Work instruction
Each line of the material must reappear unchanged in the answer.

Start of Block

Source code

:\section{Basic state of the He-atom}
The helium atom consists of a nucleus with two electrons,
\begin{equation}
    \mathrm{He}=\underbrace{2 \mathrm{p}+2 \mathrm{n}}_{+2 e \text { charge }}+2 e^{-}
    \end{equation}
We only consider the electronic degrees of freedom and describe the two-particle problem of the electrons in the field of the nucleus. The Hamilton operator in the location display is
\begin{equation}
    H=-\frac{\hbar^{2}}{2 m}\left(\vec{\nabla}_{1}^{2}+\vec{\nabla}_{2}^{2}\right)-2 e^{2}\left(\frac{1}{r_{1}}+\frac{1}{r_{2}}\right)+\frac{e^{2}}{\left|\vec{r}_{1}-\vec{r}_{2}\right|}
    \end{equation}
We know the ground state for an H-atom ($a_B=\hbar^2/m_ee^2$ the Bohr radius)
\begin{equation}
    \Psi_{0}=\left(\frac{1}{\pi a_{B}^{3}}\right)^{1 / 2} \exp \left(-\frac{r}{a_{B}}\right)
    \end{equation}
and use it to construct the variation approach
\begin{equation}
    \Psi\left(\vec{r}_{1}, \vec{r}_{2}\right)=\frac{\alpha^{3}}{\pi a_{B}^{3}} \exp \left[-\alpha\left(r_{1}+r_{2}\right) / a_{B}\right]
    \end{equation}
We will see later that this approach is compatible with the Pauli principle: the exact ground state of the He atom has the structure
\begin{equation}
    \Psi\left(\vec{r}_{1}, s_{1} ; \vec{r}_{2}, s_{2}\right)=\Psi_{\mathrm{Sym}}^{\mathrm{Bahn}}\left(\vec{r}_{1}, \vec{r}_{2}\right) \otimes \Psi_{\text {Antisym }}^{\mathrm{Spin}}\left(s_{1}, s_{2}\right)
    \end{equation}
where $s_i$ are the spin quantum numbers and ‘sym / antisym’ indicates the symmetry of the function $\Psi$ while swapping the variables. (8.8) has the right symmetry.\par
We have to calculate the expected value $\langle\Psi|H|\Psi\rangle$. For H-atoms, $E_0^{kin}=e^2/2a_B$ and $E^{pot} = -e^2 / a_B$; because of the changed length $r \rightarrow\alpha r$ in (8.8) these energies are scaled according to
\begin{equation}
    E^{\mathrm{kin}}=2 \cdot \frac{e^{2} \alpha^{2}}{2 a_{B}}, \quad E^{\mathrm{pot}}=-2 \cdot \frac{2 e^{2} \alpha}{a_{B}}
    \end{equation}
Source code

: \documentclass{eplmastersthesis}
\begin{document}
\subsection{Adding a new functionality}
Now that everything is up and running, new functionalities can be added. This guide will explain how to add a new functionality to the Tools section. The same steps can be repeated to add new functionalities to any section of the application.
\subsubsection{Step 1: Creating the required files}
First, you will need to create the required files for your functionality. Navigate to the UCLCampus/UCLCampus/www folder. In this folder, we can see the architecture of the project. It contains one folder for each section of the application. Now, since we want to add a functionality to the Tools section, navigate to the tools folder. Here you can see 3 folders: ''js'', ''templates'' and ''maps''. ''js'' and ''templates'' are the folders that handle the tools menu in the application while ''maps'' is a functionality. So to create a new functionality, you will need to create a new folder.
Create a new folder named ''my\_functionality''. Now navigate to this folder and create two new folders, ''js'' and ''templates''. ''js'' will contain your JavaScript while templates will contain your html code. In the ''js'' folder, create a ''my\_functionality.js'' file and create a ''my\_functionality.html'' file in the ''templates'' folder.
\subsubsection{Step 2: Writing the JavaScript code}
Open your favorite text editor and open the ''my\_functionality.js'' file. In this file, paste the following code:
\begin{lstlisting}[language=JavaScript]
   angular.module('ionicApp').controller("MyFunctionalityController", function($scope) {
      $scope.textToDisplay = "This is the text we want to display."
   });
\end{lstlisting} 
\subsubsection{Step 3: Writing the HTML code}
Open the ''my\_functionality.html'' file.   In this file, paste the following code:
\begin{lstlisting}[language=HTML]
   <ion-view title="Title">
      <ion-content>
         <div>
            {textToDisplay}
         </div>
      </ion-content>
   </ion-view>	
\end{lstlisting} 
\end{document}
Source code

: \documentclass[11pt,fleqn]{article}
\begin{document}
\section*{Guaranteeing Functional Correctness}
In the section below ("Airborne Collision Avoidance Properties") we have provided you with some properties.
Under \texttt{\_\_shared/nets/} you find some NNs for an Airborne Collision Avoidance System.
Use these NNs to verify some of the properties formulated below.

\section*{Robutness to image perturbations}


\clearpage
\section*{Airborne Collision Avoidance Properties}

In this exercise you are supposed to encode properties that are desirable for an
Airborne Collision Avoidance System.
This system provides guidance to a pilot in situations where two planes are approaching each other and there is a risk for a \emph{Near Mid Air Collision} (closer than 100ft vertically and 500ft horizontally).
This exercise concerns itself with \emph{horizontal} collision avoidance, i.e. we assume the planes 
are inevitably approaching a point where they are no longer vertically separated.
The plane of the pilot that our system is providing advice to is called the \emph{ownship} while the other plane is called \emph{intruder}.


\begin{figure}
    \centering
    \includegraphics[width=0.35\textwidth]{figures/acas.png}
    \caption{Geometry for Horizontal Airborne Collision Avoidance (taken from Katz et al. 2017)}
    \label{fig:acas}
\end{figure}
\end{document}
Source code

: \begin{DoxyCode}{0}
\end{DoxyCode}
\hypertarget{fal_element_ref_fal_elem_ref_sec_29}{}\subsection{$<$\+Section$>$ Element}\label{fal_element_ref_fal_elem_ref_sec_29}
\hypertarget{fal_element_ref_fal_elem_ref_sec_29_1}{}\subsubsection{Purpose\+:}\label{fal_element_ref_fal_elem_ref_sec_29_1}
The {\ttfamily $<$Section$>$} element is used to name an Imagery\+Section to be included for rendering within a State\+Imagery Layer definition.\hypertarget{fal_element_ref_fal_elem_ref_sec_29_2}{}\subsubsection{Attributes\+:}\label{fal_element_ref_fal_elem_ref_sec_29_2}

End of Block

Task answer
Source code

:\section{Basic state of the He-atom}
The helium atom consists of a nucleus with two electrons,
\begin{equation}
    \mathrm{He}=\underbrace{2 \mathrm{p}+2 \mathrm{n}}_{+2 e \text { charge }}+2 e^{-}
    \end{equation}
We only consider the electronic degrees of freedom and describe the two-particle problem of the electrons in the field of the nucleus. The Hamilton operator in the location display is
\begin{equation}
    H=-\frac{\hbar^{2}}{2 m}\left(\vec{\nabla}_{1}^{2}+\vec{\nabla}_{2}^{2}\right)-2 e^{2}\left(\frac{1}{r_{1}}+\frac{1}{r_{2}}\right)+\frac{e^{2}}{\left|\vec{r}_{1}-\vec{r}_{2}\right|}
    \end{equation}
We know the ground state for an H-atom ($a_B=\hbar^2/m_ee^2$ the Bohr radius)
\begin{equation}
    \Psi_{0}=\left(\frac{1}{\pi a_{B}^{3}}\right)^{1 / 2} \exp \left(-\frac{r}{a_{B}}\right)
    \end{equation}
and use it to construct the variation approach
\begin{equation}
    \Psi\left(\vec{r}_{1}, \vec{r}_{2}\right)=\frac{\alpha^{3}}{\pi a_{B}^{3}} \exp \left[-\alpha\left(r_{1}+r_{2}\right) / a_{B}\right]
    \end{equation}
We will see later that this approach is compatible with the Pauli principle: the exact ground state of the He atom has the structure
\begin{equation}
    \Psi\left(\vec{r}_{1}, s_{1} ; \vec{r}_{2}, s_{2}\right)=\Psi_{\mathrm{Sym}}^{\mathrm{Bahn}}\left(\vec{r}_{1}, \vec{r}_{2}\right) \otimes \Psi_{\text {Antisym }}^{\mathrm{Spin}}\left(s_{1}, s_{2}\right)
    \end{equation}
where $s_i$ are the spin quantum numbers and ‘sym / antisym’ indicates the symmetry of the function $\Psi$ while swapping the variables. (8.8) has the right symmetry.\par
We have to calculate the expected value $\langle\Psi|H|\Psi\rangle$. For H-atoms, $E_0^{kin}=e^2/2a_B$ and $E^{pot} = -e^2 / a_B$; because of the changed length $r \rightarrow\alpha r$ in (8.8) these energies are scaled according to
\begin{equation}
    E^{\mathrm{kin}}=2 \cdot \frac{e^{2} \alpha^{2}}{2 a_{B}}, \quad E^{\mathrm{pot}}=-2 \cdot \frac{2 e^{2} \alpha}{a_{B}}
    \end{equation}
Source code

: \documentclass{eplmastersthesis}
\begin{document}
\subsection{Adding a new functionality}
Now that everything is up and running, new functionalities can be added. This guide will explain how to add a new functionality to the Tools section. The same steps can be repeated to add new functionalities to any section of the application.
\subsubsection{Step 1: Creating the required files}
First, you will need to create the required files for your functionality. Navigate to the UCLCampus/UCLCampus/www folder. In this folder, we can see the architecture of the project. It contains one folder for each section of the application. Now, since we want to add a functionality to the Tools section, navigate to the tools folder. Here you can see 3 folders: ''js'', ''templates'' and ''maps''. ''js'' and ''templates'' are the folders that handle the tools menu in the application while ''maps'' is a functionality. So to create a new functionality, you will need to create a new folder.
Create a new folder named ''my\_functionality''. Now navigate to this folder and create two new folders, ''js'' and ''templates''. ''js'' will contain your JavaScript while templates will contain your html code. In the ''js'' folder, create a ''my\_functionality.js'' file and create a ''my\_functionality.html'' file in the ''templates'' folder.
\subsubsection{Step 2: Writing the JavaScript code}
Open your favorite text editor and open the ''my\_functionality.js'' file. In this file, paste the following code:
\begin{lstlisting}[language=JavaScript]
   angular.module('ionicApp').controller("MyFunctionalityController", function($scope) {
      $scope.textToDisplay = "This is the text we want to display."
   });
\end{lstlisting} 
\subsubsection{Step 3: Writing the HTML code}
Open the ''my\_functionality.html'' file.   In this file, paste the following code:
\begin{lstlisting}[language=HTML]
   <ion-view title="Title">
      <ion-content>
         <div>
            {textToDisplay}
         </div>
      </ion-content>
   </ion-view>	
\end{lstlisting} 
\end{document}
Source code

: \documentclass[11pt,fleqn]{article}
\begin{document}
\section*{Guaranteeing Functional Correctness}
In the section below ("Airborne Collision Avoidance Properties") we have provided you with some properties.
Under \texttt{\_\_shared/nets/} you find some NNs for an Airborne Collision Avoidance System.
Use these NNs to verify some of the properties formulated below.

\section*{Robutness to image perturbations}


\clearpage
\section*{Airborne Collision Avoidance Properties}

In this exercise you are supposed to encode properties that are desirable for an
Airborne Collision Avoidance System.
This system provides guidance to a pilot in situations where two planes are approaching each other and there is a risk for a \emph{Near Mid Air Collision} (closer than 100ft vertically and 500ft horizontally).
This exercise concerns itself with \emph{horizontal} collision avoidance, i.e. we assume the planes 
are inevitably approaching a point where they are no longer vertically separated.
The plane of the pilot that our system is providing advice to is called the \emph{ownship} while the other plane is called \emph{intruder}.


\begin{figure}
    \centering
    \includegraphics[width=0.35\textwidth]{figures/acas.png}
    \caption{Geometry for Horizontal Airborne Collision Avoidance (taken from Katz et al. 2017)}
    \label{fig:acas}
\end{figure}
\end{document}
Source code

: \begin{DoxyCode}{0}
\end{DoxyCode}
\hypertarget{fal_element_ref_fal_elem_ref_sec_29}{}\subsection{$<$\+Section$>$ Element}\label{fal_element_ref_fal_elem_ref_sec_29}
\hypertarget{fal_element_ref_fal_elem_ref_sec_29_1}{}\subsubsection{Purpose\+:}\label{fal_element_ref_fal_elem_ref_sec_29_1}
The {\ttfamily $<$Section$>$} element is used to name an Imagery\+Section to be included for rendering within a State\+Imagery Layer definition.\hypertarget{fal_element_ref_fal_elem_ref_sec_29_2}{}\subsubsection{Attributes\+:}\label{fal_element_ref_fal_elem_ref_sec_29_2}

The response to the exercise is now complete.